Dataset

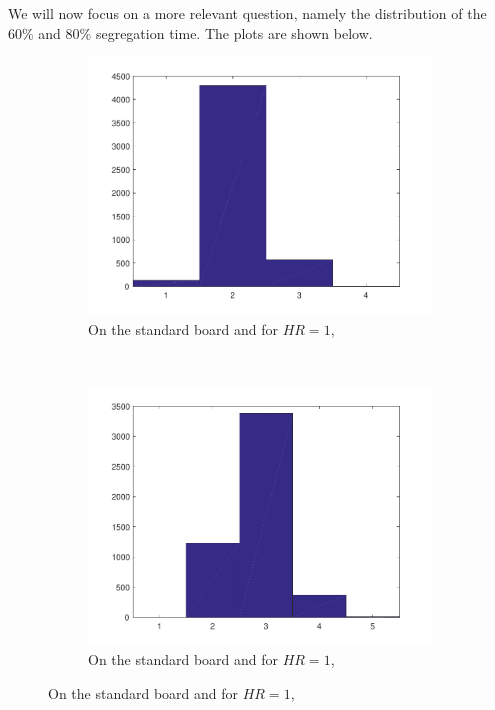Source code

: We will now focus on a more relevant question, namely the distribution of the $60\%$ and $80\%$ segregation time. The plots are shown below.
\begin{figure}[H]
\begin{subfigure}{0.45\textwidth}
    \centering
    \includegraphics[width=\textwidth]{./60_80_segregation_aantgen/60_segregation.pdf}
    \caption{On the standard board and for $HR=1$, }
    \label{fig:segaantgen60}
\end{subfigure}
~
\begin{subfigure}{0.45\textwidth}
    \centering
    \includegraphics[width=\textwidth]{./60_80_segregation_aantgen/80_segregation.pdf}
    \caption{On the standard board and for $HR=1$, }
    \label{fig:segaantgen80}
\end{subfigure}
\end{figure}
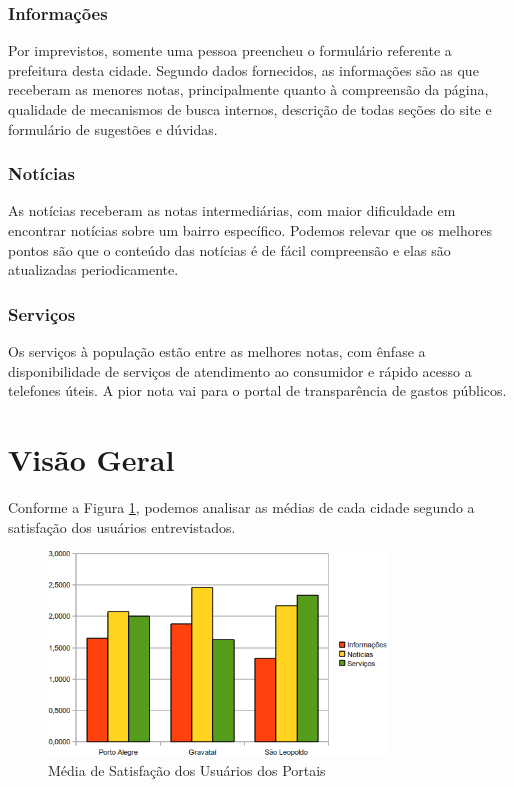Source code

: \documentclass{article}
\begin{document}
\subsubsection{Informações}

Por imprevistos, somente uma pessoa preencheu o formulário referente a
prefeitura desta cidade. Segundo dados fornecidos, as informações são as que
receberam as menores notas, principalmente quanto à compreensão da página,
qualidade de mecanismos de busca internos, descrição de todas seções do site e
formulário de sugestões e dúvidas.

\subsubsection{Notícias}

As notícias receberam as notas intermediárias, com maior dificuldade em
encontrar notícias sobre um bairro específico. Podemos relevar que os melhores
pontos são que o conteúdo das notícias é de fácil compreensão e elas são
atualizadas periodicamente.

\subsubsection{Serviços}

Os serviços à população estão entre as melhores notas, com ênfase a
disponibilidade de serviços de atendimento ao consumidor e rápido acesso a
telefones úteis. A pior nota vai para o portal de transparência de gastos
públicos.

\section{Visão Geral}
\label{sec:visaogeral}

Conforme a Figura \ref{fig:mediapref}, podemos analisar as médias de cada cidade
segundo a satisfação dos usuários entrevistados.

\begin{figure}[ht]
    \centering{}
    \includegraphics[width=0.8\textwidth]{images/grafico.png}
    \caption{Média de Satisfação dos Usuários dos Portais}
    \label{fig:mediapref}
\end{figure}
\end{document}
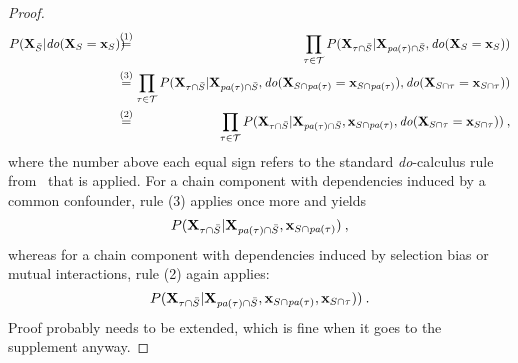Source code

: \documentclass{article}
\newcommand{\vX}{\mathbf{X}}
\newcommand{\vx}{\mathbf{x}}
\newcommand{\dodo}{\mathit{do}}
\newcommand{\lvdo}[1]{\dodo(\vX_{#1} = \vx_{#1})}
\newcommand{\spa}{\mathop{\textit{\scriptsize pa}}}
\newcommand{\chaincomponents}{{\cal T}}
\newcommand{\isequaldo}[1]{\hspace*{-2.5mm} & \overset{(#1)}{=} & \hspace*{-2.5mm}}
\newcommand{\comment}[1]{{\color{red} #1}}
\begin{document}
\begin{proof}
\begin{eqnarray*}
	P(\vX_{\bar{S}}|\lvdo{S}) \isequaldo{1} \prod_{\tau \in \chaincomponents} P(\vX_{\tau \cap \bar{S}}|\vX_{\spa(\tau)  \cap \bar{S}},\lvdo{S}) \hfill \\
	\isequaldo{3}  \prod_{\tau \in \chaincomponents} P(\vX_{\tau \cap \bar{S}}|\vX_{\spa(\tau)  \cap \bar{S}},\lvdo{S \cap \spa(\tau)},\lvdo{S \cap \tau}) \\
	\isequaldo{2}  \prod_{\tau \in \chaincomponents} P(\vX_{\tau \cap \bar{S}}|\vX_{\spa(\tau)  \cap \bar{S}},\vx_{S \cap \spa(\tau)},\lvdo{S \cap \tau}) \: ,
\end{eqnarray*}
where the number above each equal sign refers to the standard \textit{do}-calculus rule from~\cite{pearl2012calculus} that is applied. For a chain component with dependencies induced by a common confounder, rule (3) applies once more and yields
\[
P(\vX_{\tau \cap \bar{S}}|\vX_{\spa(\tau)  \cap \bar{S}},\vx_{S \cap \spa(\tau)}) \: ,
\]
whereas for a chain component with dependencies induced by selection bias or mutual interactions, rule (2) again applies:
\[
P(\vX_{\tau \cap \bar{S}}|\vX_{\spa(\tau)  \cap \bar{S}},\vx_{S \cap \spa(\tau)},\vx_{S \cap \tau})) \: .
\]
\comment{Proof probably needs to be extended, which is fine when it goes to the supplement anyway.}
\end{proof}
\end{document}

Problem details
Look over the records above and filter for each line with the word "cidade".

Answer to the exercise
prefeitura desta cidade. Segundo dados fornecidos, as informações são as que
Conforme a Figura \ref{fig:mediapref}, podemos analisar as médias de cada cidade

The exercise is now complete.